START PROVIDED INFORMATION

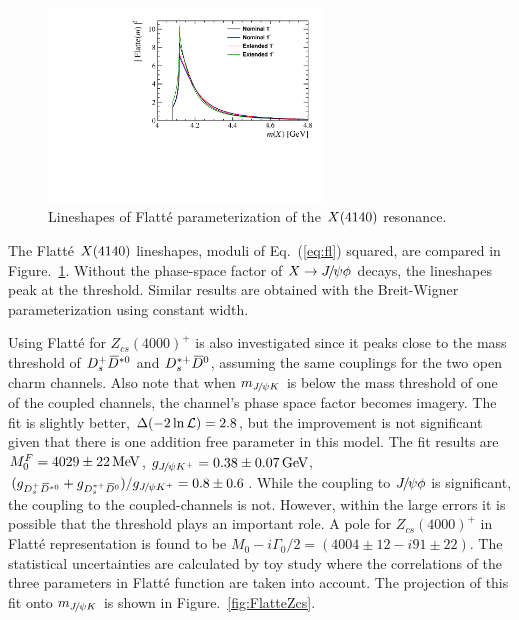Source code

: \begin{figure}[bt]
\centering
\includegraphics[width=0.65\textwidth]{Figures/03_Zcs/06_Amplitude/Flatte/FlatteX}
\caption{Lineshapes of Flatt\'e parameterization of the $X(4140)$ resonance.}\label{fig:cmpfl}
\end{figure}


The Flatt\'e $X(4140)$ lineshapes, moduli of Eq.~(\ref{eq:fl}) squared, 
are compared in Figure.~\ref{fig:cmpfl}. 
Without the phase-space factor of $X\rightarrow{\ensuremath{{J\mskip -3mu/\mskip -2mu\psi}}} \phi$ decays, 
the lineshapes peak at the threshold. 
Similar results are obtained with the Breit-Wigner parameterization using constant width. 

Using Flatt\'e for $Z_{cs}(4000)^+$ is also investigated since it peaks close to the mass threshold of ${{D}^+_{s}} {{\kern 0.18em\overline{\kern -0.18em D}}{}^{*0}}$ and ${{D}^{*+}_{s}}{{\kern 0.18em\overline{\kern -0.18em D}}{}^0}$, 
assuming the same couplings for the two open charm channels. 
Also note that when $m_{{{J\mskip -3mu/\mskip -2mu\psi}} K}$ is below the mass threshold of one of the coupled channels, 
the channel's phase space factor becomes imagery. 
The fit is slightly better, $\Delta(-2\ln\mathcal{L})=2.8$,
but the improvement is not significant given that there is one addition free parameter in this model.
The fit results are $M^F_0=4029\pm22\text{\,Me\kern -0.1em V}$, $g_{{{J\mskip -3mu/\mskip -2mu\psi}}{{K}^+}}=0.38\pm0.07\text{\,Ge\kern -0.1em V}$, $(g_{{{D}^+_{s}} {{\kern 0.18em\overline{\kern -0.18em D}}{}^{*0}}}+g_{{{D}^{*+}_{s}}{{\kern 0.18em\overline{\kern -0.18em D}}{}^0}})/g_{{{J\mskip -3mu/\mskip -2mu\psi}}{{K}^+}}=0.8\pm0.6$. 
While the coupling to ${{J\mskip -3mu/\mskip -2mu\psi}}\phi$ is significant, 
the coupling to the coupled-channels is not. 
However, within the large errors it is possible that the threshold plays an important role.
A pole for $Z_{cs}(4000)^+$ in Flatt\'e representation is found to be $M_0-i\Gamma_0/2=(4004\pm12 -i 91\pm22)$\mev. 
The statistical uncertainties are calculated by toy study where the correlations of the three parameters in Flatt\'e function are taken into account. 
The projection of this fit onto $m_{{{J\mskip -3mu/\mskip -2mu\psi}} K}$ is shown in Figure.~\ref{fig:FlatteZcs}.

END PROVIDED INFORMATION
START PROVIDED INFORMATION

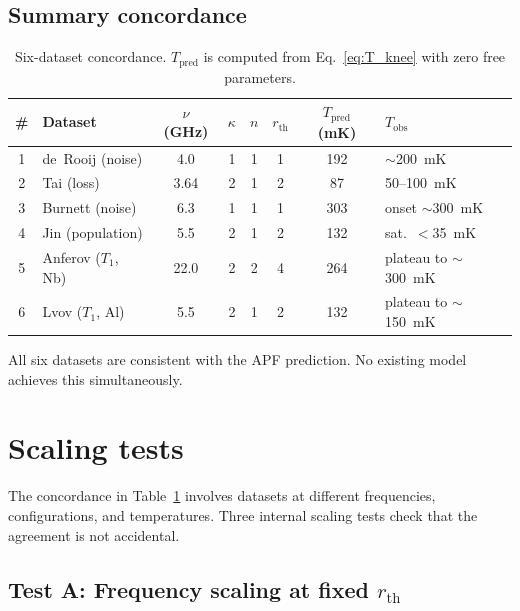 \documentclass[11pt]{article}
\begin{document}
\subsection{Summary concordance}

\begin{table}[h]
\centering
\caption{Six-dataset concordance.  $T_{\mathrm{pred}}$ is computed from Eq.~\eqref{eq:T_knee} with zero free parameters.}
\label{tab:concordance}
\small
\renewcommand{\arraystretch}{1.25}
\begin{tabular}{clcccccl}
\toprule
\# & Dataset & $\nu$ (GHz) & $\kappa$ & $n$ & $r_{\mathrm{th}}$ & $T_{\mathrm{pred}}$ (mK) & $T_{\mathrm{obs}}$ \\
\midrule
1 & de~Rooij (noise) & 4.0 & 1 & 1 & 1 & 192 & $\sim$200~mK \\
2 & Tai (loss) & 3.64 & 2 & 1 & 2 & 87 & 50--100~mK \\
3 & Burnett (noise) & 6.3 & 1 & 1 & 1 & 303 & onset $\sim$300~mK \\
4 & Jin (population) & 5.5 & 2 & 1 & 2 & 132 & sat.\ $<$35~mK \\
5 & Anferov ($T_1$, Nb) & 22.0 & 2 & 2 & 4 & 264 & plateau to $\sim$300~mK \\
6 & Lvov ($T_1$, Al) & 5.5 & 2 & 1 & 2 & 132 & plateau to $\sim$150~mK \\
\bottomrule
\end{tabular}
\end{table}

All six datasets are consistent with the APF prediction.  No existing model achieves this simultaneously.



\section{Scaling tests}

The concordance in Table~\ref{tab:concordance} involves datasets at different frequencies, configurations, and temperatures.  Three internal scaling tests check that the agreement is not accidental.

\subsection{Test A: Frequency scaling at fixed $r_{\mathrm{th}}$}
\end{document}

END PROVIDED INFORMATION
START PROVIDED INFORMATION

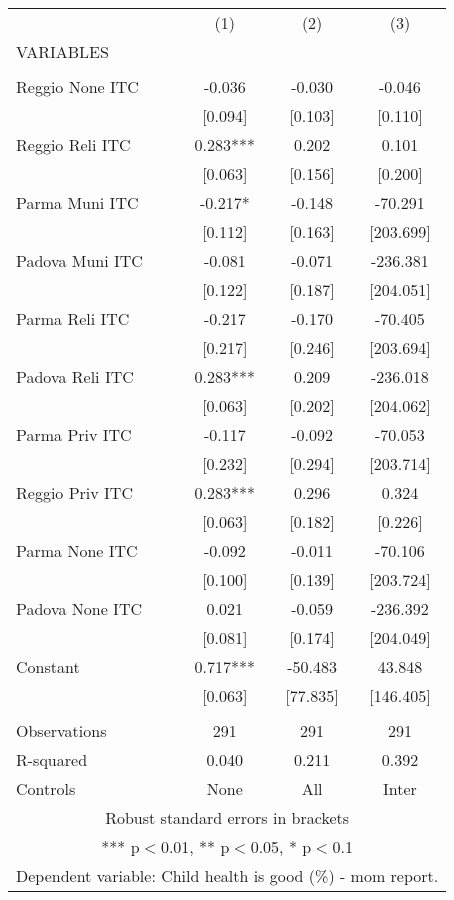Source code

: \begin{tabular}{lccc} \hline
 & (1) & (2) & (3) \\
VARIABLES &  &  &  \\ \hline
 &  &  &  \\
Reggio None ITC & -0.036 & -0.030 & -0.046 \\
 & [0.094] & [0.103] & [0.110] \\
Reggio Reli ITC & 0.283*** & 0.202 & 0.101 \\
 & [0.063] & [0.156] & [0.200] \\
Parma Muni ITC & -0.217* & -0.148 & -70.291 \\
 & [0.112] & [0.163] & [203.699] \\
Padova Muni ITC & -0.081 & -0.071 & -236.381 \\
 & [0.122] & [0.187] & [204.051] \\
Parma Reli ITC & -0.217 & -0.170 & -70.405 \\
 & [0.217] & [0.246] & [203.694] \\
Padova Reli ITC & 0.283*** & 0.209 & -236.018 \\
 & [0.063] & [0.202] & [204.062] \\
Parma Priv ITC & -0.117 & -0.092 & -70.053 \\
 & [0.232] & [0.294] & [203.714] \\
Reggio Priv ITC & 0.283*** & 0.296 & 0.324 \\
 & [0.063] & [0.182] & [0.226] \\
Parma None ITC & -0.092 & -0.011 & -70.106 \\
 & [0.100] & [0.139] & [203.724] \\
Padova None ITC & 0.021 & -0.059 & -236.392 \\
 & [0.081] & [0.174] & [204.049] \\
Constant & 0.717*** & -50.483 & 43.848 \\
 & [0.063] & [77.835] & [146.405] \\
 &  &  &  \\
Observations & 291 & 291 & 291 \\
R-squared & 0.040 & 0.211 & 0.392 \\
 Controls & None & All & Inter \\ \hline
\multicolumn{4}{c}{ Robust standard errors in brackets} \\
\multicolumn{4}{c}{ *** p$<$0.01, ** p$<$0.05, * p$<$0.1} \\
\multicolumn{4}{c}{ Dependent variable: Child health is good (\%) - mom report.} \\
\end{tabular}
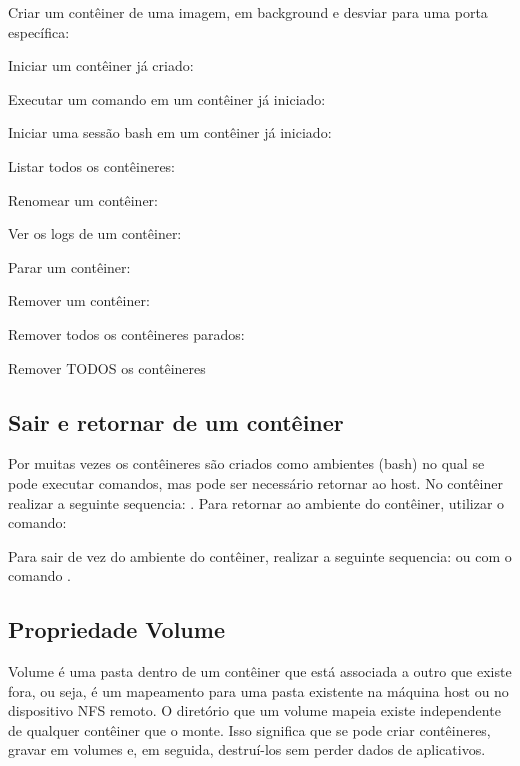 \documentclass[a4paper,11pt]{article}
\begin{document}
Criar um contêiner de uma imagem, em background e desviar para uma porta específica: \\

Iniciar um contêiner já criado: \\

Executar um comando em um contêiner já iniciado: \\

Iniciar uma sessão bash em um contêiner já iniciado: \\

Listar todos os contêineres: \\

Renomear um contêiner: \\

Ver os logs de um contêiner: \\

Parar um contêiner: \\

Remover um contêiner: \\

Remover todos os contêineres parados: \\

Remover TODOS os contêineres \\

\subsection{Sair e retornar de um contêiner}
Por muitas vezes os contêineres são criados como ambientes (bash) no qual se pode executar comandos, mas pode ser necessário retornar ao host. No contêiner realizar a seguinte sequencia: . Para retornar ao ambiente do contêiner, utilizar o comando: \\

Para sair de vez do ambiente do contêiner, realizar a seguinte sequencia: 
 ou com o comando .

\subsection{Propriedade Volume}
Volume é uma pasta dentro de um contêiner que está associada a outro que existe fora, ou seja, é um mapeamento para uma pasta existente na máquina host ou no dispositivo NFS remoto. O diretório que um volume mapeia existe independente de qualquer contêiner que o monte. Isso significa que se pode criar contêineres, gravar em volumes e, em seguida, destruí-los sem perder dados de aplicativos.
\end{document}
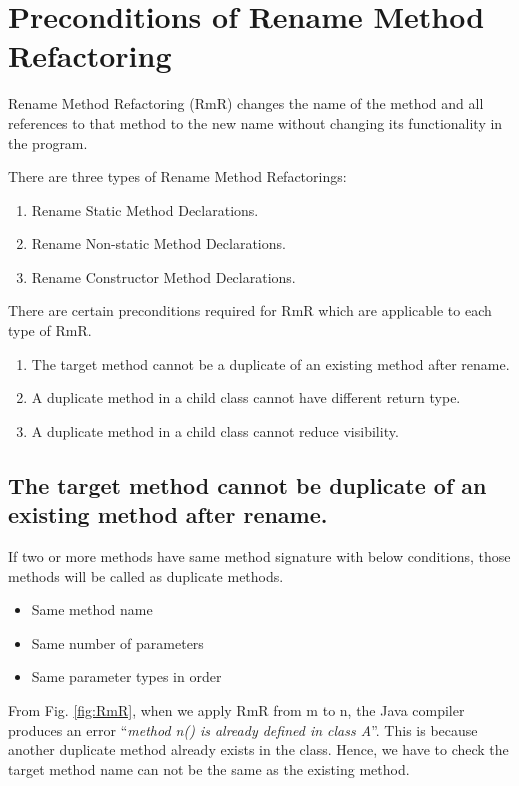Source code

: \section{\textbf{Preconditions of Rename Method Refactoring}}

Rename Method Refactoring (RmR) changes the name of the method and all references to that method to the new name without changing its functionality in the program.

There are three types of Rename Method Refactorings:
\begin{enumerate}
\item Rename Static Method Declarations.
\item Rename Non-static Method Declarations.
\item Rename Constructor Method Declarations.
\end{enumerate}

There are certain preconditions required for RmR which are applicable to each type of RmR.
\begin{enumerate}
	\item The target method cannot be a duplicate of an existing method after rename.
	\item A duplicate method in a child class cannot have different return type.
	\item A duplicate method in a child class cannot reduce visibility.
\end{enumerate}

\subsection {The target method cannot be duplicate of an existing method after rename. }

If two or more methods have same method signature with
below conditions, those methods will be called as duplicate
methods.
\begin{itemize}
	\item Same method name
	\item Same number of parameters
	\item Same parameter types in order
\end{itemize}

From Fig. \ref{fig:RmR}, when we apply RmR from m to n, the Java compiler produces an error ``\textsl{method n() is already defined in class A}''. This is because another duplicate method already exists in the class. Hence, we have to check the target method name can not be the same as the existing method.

END PROVIDED INFORMATION

**THE PROBLEM**:
From the line that has "However, within the" through the line that has "The projection of", copy every line exactly as it appears above, and leave out all others.

**EXERCISE RESULT**:
However, within the large errors it is possible that the threshold plays an important role.
A pole for $Z_{cs}(4000)^+$ in Flatt\'e representation is found to be $M_0-i\Gamma_0/2=(4004\pm12 -i 91\pm22)$\mev. 
The statistical uncertainties are calculated by toy study where the correlations of the three parameters in Flatt\'e function are taken into account. 
The projection of this fit onto $m_{{{J\mskip -3mu/\mskip -2mu\psi}} K}$ is shown in Figure.~\ref{fig:FlatteZcs}.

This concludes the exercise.